The listing below is the input. Say how many of its lines contain "left", giving the number alone.

DATA LISTING Block Start

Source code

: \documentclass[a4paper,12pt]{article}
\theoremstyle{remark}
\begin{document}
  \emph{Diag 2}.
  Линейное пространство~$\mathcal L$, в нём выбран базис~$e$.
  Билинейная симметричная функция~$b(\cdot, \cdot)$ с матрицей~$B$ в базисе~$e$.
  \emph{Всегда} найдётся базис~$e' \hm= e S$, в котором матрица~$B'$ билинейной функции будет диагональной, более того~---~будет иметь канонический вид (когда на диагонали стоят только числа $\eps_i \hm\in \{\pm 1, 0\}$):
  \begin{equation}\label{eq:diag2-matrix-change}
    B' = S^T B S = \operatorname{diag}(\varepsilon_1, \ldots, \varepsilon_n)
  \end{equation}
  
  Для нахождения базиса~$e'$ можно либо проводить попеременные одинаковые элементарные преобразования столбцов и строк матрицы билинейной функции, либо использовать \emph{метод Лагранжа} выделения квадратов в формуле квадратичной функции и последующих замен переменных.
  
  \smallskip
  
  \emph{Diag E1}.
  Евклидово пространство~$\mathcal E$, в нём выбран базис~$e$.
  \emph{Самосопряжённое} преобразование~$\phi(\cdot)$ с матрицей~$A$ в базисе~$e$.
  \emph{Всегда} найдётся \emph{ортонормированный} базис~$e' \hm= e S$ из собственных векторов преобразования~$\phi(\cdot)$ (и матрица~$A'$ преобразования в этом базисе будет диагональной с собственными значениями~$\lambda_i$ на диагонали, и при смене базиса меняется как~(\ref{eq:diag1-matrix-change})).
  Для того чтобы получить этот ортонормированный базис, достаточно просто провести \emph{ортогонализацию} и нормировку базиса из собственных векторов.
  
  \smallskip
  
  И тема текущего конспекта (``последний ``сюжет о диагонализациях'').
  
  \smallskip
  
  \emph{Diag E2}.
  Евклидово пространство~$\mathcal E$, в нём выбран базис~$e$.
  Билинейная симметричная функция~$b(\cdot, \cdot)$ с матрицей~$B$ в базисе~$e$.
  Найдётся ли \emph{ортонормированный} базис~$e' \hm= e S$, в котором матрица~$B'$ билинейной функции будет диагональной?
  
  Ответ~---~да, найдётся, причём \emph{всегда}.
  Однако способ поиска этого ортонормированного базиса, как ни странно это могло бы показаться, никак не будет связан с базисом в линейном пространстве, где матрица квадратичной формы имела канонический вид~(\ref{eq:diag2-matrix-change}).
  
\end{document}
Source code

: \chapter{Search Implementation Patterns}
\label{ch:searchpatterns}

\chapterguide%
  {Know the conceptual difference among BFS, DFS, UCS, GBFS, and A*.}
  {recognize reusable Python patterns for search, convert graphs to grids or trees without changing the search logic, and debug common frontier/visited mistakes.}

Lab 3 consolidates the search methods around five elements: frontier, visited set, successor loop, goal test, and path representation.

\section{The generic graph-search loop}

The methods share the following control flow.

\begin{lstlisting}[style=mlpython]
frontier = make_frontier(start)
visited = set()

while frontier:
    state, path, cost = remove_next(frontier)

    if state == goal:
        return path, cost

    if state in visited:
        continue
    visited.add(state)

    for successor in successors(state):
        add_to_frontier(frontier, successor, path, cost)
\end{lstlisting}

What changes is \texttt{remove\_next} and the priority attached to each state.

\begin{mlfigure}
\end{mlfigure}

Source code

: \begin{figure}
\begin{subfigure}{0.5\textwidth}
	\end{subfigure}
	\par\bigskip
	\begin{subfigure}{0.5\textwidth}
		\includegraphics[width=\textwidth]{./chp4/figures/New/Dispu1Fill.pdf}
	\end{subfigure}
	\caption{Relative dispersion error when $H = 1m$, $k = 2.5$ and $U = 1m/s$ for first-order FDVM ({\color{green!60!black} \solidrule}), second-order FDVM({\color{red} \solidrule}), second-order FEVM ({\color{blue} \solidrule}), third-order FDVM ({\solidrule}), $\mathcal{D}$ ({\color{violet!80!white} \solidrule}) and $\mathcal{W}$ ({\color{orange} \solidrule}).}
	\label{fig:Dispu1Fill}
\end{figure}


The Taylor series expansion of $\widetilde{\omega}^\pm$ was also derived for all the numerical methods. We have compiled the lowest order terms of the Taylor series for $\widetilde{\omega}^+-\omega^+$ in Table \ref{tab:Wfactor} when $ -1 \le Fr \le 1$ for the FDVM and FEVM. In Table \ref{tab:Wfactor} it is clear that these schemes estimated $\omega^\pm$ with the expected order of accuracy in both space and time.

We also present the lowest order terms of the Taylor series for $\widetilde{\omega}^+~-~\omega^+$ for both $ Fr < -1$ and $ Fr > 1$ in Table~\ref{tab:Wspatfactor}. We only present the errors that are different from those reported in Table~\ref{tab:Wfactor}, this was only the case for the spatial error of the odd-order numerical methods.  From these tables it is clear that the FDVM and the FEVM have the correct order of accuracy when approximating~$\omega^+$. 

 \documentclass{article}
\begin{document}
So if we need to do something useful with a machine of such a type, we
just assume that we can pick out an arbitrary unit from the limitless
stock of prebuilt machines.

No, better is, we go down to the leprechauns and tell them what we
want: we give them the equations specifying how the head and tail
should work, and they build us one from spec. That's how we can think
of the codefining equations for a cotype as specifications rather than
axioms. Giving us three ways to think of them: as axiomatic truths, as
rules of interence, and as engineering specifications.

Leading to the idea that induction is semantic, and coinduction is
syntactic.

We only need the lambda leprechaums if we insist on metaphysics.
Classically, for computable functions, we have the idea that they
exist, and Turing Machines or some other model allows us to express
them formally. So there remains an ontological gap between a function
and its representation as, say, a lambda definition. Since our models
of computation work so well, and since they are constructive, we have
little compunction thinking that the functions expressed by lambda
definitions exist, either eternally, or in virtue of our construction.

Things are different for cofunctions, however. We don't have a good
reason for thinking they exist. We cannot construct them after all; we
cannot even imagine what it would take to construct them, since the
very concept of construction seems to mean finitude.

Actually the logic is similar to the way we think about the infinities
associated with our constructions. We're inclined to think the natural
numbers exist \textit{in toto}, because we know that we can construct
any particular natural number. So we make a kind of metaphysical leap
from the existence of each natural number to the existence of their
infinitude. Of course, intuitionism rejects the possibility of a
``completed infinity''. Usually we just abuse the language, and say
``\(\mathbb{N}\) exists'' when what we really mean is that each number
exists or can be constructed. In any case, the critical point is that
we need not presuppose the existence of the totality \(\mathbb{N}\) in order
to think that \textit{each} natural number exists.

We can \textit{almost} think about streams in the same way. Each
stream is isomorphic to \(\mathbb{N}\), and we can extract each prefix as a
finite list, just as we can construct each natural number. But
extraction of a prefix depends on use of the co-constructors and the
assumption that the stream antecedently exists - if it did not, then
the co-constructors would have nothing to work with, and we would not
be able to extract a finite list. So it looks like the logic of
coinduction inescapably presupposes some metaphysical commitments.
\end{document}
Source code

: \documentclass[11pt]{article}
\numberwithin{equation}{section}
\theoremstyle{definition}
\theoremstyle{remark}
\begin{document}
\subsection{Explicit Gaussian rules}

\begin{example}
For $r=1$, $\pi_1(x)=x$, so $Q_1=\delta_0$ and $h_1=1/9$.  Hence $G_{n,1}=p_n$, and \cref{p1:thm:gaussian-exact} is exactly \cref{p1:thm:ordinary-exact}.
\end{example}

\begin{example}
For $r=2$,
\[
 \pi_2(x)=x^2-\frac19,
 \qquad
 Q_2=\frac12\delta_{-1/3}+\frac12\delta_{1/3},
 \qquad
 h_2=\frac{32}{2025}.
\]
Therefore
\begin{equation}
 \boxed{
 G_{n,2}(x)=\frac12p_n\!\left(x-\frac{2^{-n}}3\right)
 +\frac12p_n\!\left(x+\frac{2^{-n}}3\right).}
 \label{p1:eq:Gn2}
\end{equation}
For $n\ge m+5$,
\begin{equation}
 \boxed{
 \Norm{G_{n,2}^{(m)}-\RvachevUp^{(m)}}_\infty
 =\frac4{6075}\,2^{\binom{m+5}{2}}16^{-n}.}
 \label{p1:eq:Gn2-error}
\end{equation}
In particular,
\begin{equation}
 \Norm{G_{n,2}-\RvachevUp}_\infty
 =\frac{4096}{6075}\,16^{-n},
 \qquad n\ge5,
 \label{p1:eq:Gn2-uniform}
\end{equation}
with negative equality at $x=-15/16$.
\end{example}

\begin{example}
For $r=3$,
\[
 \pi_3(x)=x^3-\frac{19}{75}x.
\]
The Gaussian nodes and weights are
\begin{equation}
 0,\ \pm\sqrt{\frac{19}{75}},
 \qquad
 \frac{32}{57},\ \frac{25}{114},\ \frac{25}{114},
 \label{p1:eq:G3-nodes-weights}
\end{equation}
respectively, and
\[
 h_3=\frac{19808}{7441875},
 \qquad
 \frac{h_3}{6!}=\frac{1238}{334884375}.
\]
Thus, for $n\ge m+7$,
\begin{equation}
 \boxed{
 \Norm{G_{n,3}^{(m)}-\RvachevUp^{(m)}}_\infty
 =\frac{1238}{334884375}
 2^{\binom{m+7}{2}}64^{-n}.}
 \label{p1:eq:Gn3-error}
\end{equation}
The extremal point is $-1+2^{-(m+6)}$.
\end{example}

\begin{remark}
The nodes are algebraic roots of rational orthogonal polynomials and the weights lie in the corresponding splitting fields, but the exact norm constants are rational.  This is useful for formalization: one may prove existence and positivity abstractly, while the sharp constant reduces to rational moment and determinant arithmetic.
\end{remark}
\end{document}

DATA LISTING Block End

> [RESPONSE FOR THIS EXERCISE]
2